_The problem:_ The complete listing, repeated precisely, must form the answer.

_Input data:_

-------------------------

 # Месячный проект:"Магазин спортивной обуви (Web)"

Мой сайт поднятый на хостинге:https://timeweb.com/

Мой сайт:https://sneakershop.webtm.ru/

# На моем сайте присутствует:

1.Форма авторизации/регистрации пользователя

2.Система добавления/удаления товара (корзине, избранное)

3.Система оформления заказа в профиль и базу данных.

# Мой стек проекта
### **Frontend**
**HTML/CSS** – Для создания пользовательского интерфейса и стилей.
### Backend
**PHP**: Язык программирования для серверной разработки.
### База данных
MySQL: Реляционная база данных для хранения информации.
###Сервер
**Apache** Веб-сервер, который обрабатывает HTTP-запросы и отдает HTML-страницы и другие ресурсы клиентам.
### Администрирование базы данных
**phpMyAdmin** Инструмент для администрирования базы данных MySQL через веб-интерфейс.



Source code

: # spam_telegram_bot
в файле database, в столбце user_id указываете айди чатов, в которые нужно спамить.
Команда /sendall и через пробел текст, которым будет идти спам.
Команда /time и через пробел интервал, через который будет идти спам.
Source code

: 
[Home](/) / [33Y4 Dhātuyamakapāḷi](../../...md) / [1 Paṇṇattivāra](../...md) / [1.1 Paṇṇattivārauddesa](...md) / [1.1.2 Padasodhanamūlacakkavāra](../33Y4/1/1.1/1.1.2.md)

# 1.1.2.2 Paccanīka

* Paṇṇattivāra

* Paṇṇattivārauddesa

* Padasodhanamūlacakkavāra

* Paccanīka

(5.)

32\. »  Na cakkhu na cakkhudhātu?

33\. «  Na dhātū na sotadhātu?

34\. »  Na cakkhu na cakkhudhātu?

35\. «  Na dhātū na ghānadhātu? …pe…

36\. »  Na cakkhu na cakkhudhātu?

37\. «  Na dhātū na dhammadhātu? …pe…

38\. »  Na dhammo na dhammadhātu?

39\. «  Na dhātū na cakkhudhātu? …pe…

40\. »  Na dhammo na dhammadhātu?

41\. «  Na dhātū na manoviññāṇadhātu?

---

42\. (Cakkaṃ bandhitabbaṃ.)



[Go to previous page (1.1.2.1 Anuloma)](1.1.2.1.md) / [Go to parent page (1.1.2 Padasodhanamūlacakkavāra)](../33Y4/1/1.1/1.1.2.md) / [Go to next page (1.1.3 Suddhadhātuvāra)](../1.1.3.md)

-------------------------

_Reply to the task:_
 # Месячный проект:"Магазин спортивной обуви (Web)"

Мой сайт поднятый на хостинге:https://timeweb.com/

Мой сайт:https://sneakershop.webtm.ru/

# На моем сайте присутствует:

1.Форма авторизации/регистрации пользователя

2.Система добавления/удаления товара (корзине, избранное)

3.Система оформления заказа в профиль и базу данных.

# Мой стек проекта
### **Frontend**
**HTML/CSS** – Для создания пользовательского интерфейса и стилей.
### Backend
**PHP**: Язык программирования для серверной разработки.
### База данных
MySQL: Реляционная база данных для хранения информации.
###Сервер
**Apache** Веб-сервер, который обрабатывает HTTP-запросы и отдает HTML-страницы и другие ресурсы клиентам.
### Администрирование базы данных
**phpMyAdmin** Инструмент для администрирования базы данных MySQL через веб-интерфейс.



Source code

: # spam_telegram_bot
в файле database, в столбце user_id указываете айди чатов, в которые нужно спамить.
Команда /sendall и через пробел текст, которым будет идти спам.
Команда /time и через пробел интервал, через который будет идти спам.
Source code

: 
[Home](/) / [33Y4 Dhātuyamakapāḷi](../../...md) / [1 Paṇṇattivāra](../...md) / [1.1 Paṇṇattivārauddesa](...md) / [1.1.2 Padasodhanamūlacakkavāra](../33Y4/1/1.1/1.1.2.md)

# 1.1.2.2 Paccanīka

* Paṇṇattivāra

* Paṇṇattivārauddesa

* Padasodhanamūlacakkavāra

* Paccanīka

(5.)

32\. »  Na cakkhu na cakkhudhātu?

33\. «  Na dhātū na sotadhātu?

34\. »  Na cakkhu na cakkhudhātu?

35\. «  Na dhātū na ghānadhātu? …pe…

36\. »  Na cakkhu na cakkhudhātu?

37\. «  Na dhātū na dhammadhātu? …pe…

38\. »  Na dhammo na dhammadhātu?

39\. «  Na dhātū na cakkhudhātu? …pe…

40\. »  Na dhammo na dhammadhātu?

41\. «  Na dhātū na manoviññāṇadhātu?

---

42\. (Cakkaṃ bandhitabbaṃ.)



[Go to previous page (1.1.2.1 Anuloma)](1.1.2.1.md) / [Go to parent page (1.1.2 Padasodhanamūlacakkavāra)](../33Y4/1/1.1/1.1.2.md) / [Go to next page (1.1.3 Suddhadhātuvāra)](../1.1.3.md)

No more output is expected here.